Workers clean up firefighting foam containing forever chemicals that was discharged at Brunswick Executive Airport on Aug. 19. Shawn Patrick Ouellette/Staff Photographer, file

While the Brunswick spill brought the foam into the limelight, Portland officials had planned to remove the foam months earlier, department spokesperson Sean Donaghue said.

“Everything kind of changed when the Brunswick thing happened,” Donaghue said during a phone call Tuesday. But “we’re ahead of this curve. We identified this a year ago.”

Cenate said the department began planning the swap in earnest roughly nine months ago.

In Brunswick, the foam was accidentally discharged from a fire suppression system inside a hangar.

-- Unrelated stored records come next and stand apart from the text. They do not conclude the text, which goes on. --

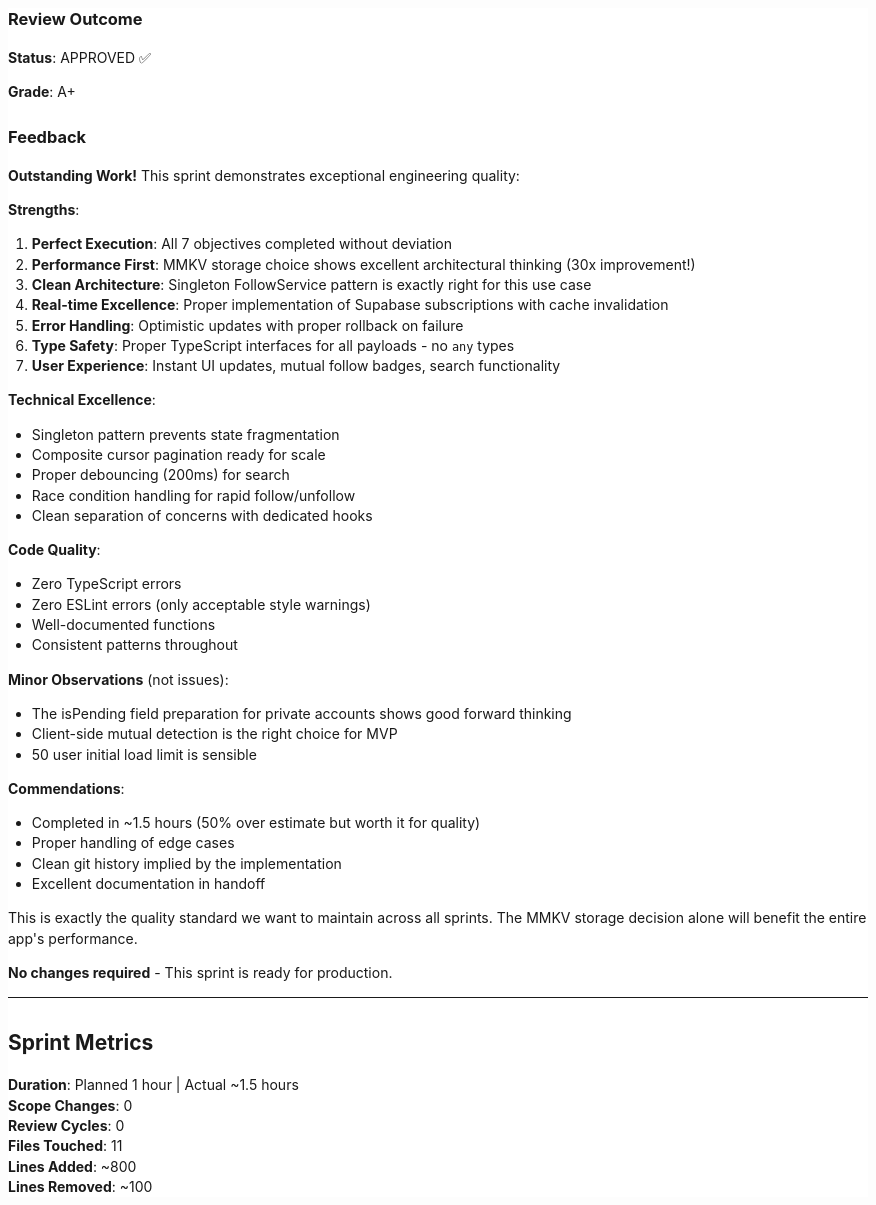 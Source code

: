 ### Review Outcome

**Status**: APPROVED ✅

**Grade**: A+

### Feedback

**Outstanding Work!** This sprint demonstrates exceptional engineering quality:

**Strengths**:
1. **Perfect Execution**: All 7 objectives completed without deviation
2. **Performance First**: MMKV storage choice shows excellent architectural thinking (30x improvement!)
3. **Clean Architecture**: Singleton FollowService pattern is exactly right for this use case
4. **Real-time Excellence**: Proper implementation of Supabase subscriptions with cache invalidation
5. **Error Handling**: Optimistic updates with proper rollback on failure
6. **Type Safety**: Proper TypeScript interfaces for all payloads - no `any` types
7. **User Experience**: Instant UI updates, mutual follow badges, search functionality

**Technical Excellence**:
- Singleton pattern prevents state fragmentation
- Composite cursor pagination ready for scale
- Proper debouncing (200ms) for search
- Race condition handling for rapid follow/unfollow
- Clean separation of concerns with dedicated hooks

**Code Quality**:
- Zero TypeScript errors
- Zero ESLint errors (only acceptable style warnings)
- Well-documented functions
- Consistent patterns throughout

**Minor Observations** (not issues):
- The isPending field preparation for private accounts shows good forward thinking
- Client-side mutual detection is the right choice for MVP
- 50 user initial load limit is sensible

**Commendations**:
- Completed in ~1.5 hours (50% over estimate but worth it for quality)
- Proper handling of edge cases
- Clean git history implied by the implementation
- Excellent documentation in handoff

This is exactly the quality standard we want to maintain across all sprints. The MMKV storage decision alone will benefit the entire app's performance.

**No changes required** - This sprint is ready for production.

---

## Sprint Metrics

**Duration**: Planned 1 hour | Actual ~1.5 hours  
**Scope Changes**: 0  
**Review Cycles**: 0  
**Files Touched**: 11  
**Lines Added**: ~800  
**Lines Removed**: ~100
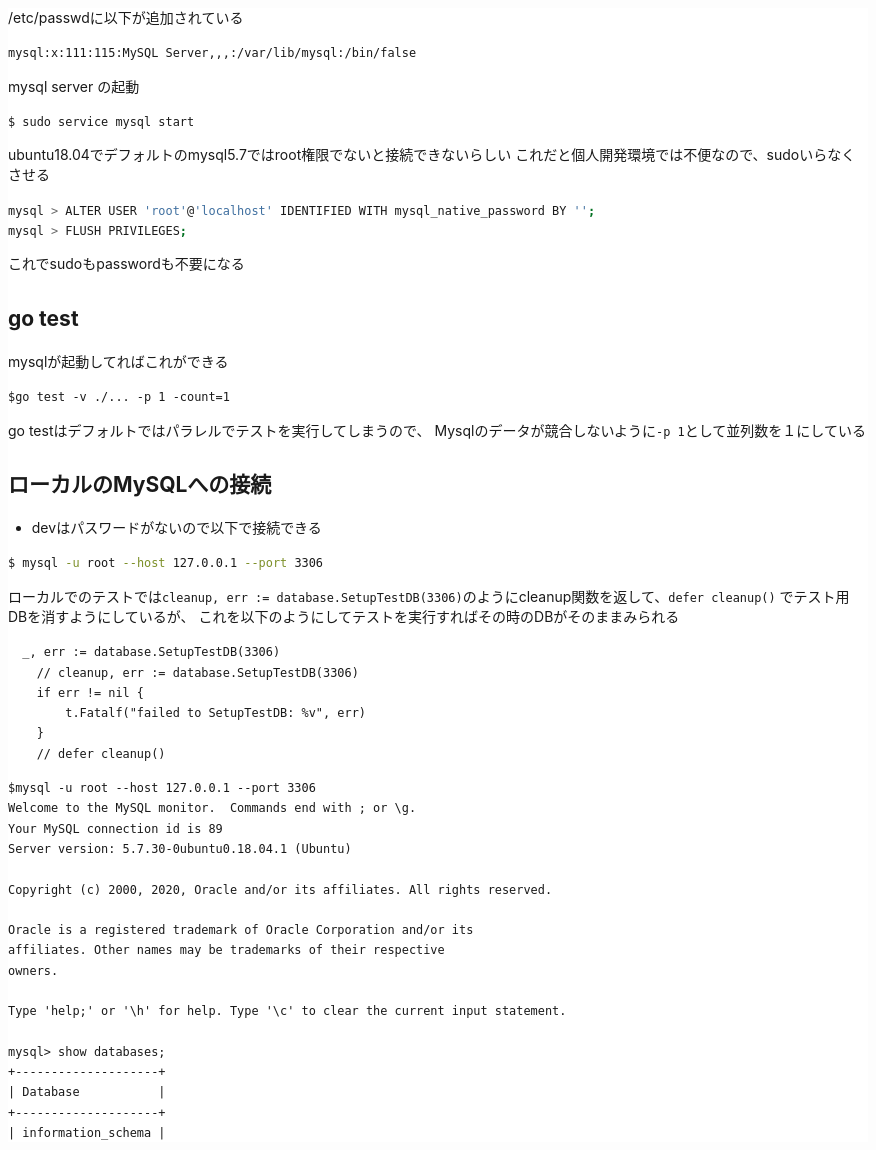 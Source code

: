 /etc/passwdに以下が追加されている

```bash
mysql:x:111:115:MySQL Server,,,:/var/lib/mysql:/bin/false
```

mysql server の起動

```bash
$ sudo service mysql start
```

ubuntu18.04でデフォルトのmysql5.7ではroot権限でないと接続できないらしい
これだと個人開発環境では不便なので、sudoいらなくさせる

```bash
mysql > ALTER USER 'root'@'localhost' IDENTIFIED WITH mysql_native_password BY '';
mysql > FLUSH PRIVILEGES;
```

これでsudoもpasswordも不要になる

## go test

mysqlが起動してればこれができる
```
$go test -v ./... -p 1 -count=1
```
go testはデフォルトではパラレルでテストを実行してしまうので、
Mysqlのデータが競合しないように`-p 1`として並列数を１にしている

## ローカルのMySQLへの接続

- devはパスワードがないので以下で接続できる

```bash
$ mysql -u root --host 127.0.0.1 --port 3306
```

ローカルでのテストでは`cleanup, err := database.SetupTestDB(3306)`のようにcleanup関数を返して、`defer cleanup()` でテスト用DBを消すようにしているが、
これを以下のようにしてテストを実行すればその時のDBがそのままみられる
```golang
  _, err := database.SetupTestDB(3306)
	// cleanup, err := database.SetupTestDB(3306)
	if err != nil {
		t.Fatalf("failed to SetupTestDB: %v", err)
	}
	// defer cleanup()
```

```
$mysql -u root --host 127.0.0.1 --port 3306
Welcome to the MySQL monitor.  Commands end with ; or \g.
Your MySQL connection id is 89
Server version: 5.7.30-0ubuntu0.18.04.1 (Ubuntu)

Copyright (c) 2000, 2020, Oracle and/or its affiliates. All rights reserved.

Oracle is a registered trademark of Oracle Corporation and/or its
affiliates. Other names may be trademarks of their respective
owners.

Type 'help;' or '\h' for help. Type '\c' to clear the current input statement.

mysql> show databases;
+--------------------+
| Database           |
+--------------------+
| information_schema |
```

But only one hangar at the jetport has such a foam system, and it already uses PFAS-free material, Cenate said. Once the trucks’ foam is replaced, there will be no more PFAs-laden foam at the jetport, he said.

Cenate is optimistic about the replacement foam’s firefighting capabilities, but he said it was so new to the market that there have been relatively few opportunities to test it outside of controlled environments.

“Nobody’s really had a chance to real-world use it,” Cenate said. “I think until it’s been out for a year or two, it’s going to be hard to determine if it’s going to be as good as AFFF was. Testing shows it does a lot of things just as good as AFFF does, but we’ll see.”